### What to produce
Repeat exactly the lines of the entries below from the one with "(ICML) Continual vision-language" through the one with "(ACM MM) Multi-Domain", both ends included, and nothing else.
----- Dataset content -----
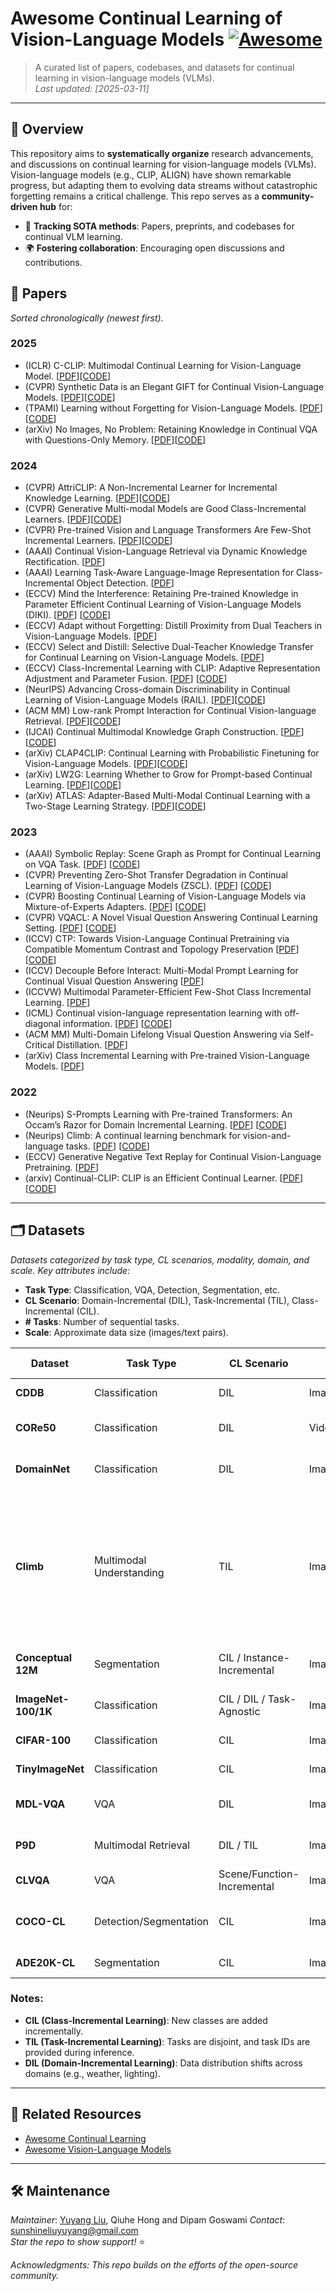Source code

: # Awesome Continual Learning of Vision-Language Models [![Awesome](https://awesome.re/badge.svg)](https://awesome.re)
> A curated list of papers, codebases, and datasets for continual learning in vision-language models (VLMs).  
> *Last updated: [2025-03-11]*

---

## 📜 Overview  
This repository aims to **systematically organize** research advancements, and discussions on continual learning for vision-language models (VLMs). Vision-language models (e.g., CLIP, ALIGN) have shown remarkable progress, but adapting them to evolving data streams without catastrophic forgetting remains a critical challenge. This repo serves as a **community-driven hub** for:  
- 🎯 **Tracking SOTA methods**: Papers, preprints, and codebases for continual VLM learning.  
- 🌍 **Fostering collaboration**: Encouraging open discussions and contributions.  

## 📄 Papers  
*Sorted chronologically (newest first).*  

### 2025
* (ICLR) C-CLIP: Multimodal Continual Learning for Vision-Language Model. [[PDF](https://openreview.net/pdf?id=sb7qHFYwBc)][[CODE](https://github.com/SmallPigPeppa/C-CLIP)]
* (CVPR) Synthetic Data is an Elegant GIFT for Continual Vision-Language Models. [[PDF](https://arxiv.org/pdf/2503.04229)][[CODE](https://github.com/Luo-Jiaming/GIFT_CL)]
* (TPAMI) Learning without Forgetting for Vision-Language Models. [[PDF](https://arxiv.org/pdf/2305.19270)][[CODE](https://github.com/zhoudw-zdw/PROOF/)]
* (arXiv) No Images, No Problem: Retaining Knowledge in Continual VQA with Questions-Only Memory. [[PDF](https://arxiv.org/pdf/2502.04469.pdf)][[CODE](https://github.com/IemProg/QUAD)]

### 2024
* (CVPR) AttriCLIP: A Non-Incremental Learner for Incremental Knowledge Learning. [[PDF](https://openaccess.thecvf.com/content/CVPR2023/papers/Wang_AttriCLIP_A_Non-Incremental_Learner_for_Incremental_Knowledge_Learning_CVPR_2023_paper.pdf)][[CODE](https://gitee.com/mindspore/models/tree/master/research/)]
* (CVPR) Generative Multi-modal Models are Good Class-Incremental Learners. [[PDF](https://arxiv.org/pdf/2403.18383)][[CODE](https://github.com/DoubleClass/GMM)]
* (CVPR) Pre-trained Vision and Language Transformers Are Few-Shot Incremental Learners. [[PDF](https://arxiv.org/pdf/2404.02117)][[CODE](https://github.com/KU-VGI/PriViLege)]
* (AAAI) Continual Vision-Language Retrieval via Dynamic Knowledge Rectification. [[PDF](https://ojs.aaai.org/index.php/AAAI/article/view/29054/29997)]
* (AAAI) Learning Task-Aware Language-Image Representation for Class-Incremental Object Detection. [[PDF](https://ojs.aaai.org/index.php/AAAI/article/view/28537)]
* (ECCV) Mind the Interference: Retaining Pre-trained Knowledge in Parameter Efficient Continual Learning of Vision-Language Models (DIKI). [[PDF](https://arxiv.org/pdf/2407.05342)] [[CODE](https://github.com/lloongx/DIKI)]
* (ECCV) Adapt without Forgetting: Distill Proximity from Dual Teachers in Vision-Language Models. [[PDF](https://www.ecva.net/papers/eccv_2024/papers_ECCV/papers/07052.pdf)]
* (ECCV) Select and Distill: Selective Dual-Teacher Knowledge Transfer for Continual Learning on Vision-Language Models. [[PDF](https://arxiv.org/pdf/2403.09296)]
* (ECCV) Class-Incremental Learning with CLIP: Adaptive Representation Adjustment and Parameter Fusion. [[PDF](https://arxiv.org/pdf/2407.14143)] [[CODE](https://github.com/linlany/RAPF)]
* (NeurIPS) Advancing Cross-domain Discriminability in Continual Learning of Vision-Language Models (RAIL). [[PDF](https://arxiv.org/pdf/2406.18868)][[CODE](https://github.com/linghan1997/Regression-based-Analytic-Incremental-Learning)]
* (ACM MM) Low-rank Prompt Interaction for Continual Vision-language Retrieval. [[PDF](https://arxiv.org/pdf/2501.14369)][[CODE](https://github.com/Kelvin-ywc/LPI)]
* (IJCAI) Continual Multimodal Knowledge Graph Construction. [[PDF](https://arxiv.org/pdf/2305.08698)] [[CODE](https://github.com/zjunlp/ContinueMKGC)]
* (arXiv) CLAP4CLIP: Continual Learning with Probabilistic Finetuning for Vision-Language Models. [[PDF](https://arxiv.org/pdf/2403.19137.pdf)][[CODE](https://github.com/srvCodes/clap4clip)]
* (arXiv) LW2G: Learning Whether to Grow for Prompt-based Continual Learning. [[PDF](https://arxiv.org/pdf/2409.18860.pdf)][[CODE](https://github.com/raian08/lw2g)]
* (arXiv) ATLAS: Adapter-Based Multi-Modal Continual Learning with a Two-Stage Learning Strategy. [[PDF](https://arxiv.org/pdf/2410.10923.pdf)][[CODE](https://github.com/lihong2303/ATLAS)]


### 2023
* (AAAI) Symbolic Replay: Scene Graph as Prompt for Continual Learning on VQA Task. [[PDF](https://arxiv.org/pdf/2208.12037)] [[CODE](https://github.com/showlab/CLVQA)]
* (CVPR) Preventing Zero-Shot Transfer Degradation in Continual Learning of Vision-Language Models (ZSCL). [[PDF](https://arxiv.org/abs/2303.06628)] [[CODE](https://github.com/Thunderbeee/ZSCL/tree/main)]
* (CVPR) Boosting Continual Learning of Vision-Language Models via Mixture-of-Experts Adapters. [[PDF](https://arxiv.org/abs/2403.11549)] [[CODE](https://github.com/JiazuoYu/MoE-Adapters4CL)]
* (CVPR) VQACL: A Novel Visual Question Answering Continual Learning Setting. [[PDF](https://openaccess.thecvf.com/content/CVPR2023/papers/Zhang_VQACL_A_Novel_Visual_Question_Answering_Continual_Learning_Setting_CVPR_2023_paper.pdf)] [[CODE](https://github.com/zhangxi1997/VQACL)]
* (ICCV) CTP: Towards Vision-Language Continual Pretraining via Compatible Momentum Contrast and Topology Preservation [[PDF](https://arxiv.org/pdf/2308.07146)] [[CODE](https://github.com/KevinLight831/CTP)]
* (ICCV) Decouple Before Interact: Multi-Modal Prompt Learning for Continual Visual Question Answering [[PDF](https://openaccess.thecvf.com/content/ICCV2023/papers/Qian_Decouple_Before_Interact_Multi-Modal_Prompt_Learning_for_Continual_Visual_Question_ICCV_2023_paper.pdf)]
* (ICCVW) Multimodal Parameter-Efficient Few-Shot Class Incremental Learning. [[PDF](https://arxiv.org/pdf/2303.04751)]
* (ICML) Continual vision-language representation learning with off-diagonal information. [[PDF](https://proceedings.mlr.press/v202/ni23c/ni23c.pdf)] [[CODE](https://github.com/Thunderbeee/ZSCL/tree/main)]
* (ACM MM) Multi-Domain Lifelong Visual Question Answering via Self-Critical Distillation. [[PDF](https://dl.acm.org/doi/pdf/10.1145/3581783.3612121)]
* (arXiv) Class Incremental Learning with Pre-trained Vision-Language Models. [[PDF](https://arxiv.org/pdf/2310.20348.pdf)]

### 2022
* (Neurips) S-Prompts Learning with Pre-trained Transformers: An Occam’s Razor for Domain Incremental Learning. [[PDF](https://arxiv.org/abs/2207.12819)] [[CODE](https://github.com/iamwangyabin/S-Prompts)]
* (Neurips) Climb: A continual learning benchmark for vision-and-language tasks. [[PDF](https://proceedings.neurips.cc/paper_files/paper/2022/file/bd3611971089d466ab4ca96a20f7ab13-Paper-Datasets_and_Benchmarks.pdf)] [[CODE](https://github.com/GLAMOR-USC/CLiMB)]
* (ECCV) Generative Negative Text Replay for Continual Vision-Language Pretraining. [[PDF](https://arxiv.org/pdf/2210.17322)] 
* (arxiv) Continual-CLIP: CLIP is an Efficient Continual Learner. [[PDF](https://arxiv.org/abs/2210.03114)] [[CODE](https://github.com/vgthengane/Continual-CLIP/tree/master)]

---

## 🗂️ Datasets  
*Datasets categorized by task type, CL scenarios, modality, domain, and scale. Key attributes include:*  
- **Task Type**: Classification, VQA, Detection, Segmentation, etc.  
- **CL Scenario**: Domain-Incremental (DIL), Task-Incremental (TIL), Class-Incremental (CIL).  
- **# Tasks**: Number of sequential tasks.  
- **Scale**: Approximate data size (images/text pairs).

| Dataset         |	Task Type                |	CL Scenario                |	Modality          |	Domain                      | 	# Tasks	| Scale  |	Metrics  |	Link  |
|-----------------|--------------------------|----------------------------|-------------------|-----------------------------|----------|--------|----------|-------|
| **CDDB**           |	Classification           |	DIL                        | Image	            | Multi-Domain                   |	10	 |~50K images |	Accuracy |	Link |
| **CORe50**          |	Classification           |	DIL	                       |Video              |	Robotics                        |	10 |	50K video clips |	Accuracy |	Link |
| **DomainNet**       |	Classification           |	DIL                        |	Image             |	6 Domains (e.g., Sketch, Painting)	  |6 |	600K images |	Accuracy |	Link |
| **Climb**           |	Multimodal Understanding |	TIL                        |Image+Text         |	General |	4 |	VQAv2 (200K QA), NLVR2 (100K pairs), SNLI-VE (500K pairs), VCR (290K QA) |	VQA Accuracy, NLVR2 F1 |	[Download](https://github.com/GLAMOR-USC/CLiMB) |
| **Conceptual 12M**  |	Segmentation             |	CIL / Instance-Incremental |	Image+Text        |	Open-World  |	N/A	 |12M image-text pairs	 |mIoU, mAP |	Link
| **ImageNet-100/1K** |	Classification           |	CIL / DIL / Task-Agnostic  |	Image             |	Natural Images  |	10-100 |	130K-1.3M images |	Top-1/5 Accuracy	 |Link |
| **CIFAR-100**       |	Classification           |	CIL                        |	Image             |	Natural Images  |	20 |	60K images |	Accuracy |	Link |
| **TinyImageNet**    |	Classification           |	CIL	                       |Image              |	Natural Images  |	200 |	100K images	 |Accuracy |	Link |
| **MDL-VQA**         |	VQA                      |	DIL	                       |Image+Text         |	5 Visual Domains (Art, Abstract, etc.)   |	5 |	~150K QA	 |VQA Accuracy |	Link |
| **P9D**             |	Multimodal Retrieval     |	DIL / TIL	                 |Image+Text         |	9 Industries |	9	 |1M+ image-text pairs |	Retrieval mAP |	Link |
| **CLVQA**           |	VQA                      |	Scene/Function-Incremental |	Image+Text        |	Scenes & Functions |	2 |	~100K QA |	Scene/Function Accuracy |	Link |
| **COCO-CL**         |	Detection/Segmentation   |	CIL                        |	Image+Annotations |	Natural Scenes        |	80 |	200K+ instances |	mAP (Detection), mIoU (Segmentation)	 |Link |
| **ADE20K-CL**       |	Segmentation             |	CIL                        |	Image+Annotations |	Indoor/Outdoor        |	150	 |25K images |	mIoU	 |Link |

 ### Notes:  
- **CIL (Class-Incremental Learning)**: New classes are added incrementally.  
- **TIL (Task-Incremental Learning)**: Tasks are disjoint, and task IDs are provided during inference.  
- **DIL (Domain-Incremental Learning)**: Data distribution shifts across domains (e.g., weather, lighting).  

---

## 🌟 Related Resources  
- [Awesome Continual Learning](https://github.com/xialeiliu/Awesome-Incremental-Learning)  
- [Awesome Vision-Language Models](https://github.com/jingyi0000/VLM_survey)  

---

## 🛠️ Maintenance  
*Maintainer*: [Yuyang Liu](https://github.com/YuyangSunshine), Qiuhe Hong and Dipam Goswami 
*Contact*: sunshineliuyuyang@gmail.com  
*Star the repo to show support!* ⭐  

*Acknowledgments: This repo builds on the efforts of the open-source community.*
-----
----- Dataset content -----
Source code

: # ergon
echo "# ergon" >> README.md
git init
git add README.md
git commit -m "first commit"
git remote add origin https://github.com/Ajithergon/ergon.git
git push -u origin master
-----
----- Dataset content -----
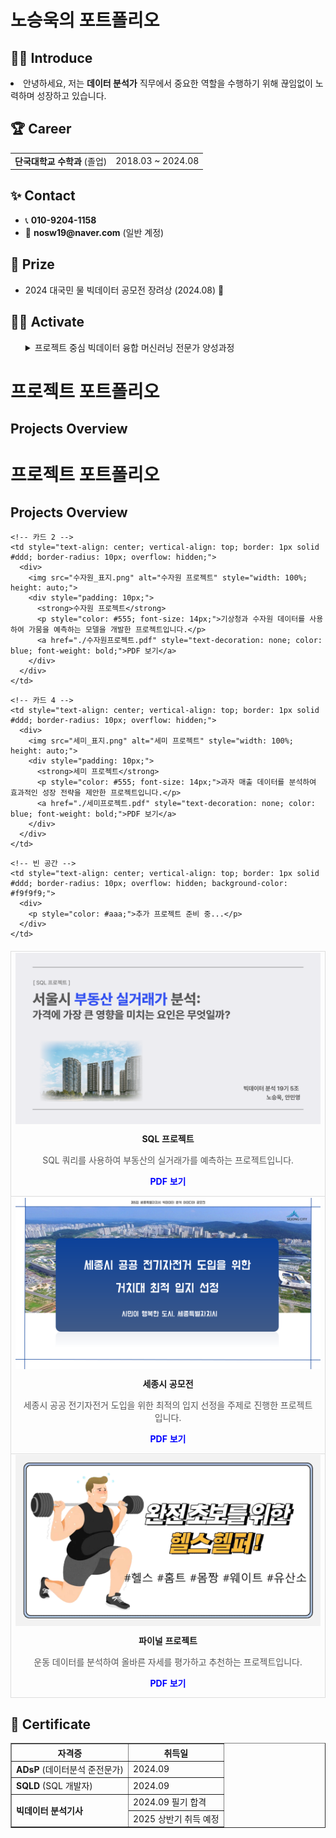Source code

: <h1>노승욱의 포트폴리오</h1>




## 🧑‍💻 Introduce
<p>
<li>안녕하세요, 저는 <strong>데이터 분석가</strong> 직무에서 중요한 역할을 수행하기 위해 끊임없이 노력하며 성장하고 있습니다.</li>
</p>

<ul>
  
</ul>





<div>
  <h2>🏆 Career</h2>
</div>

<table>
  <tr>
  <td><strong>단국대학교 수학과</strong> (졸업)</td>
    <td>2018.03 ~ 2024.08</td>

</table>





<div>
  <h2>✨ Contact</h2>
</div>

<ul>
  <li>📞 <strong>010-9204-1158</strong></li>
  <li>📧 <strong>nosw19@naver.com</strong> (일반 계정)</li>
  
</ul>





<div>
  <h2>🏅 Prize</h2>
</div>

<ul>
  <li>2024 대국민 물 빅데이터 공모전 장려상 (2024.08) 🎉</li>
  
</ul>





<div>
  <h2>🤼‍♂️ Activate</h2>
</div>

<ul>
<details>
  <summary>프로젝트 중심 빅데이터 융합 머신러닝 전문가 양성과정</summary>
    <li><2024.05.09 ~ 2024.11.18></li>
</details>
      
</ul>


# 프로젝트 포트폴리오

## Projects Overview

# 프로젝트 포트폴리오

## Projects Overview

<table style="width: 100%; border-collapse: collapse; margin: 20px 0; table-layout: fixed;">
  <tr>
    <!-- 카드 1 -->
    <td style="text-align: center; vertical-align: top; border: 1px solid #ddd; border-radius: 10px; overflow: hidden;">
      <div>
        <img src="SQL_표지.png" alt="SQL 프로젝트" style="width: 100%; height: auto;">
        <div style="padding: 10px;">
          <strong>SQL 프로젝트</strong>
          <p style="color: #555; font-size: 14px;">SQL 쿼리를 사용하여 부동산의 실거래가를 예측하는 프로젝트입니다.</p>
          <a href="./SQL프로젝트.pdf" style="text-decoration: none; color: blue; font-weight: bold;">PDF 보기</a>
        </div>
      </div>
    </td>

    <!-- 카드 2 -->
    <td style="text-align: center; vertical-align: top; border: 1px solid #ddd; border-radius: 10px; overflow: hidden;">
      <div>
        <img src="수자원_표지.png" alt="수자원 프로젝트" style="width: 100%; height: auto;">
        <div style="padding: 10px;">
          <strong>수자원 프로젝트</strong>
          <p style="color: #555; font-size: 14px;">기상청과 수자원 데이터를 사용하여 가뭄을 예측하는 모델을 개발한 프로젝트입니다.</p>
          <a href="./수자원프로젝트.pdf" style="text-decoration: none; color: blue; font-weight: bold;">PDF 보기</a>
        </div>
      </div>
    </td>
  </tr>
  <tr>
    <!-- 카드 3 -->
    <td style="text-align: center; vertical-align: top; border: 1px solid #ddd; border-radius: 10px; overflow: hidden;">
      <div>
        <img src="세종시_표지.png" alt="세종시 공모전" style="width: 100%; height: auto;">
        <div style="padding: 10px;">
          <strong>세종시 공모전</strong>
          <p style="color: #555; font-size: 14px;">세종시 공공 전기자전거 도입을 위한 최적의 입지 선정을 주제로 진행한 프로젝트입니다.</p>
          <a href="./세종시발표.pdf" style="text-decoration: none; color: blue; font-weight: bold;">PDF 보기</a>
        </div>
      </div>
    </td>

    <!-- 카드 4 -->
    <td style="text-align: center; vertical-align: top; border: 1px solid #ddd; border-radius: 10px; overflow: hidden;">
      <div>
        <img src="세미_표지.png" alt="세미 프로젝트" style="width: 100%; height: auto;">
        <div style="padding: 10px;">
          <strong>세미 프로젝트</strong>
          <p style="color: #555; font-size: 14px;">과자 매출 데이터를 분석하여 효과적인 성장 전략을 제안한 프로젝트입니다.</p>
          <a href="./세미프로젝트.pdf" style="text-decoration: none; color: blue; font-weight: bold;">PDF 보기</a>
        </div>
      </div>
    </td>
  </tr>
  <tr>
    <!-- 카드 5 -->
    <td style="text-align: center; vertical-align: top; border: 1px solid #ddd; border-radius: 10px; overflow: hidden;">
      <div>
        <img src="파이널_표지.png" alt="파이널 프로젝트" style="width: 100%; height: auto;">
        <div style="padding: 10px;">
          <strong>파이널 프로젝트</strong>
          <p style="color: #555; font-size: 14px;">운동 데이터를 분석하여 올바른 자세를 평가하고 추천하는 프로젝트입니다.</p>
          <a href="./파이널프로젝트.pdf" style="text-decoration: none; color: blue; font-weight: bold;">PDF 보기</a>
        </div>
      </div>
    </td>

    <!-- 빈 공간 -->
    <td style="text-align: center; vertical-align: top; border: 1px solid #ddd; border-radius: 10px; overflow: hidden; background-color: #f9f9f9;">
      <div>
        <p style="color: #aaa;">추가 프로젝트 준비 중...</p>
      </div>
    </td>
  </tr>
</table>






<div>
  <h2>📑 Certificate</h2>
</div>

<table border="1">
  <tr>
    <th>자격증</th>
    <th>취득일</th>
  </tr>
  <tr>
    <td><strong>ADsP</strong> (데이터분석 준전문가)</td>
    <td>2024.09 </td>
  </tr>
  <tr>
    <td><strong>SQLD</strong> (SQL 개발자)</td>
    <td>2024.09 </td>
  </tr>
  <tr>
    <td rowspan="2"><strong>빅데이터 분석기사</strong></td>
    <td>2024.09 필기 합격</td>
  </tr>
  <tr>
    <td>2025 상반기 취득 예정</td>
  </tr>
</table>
-----
### Output for this task
* (ICML) Continual vision-language representation learning with off-diagonal information. [[PDF](https://proceedings.mlr.press/v202/ni23c/ni23c.pdf)] [[CODE](https://github.com/Thunderbeee/ZSCL/tree/main)]
* (ACM MM) Multi-Domain Lifelong Visual Question Answering via Self-Critical Distillation. [[PDF](https://dl.acm.org/doi/pdf/10.1145/3581783.3612121)]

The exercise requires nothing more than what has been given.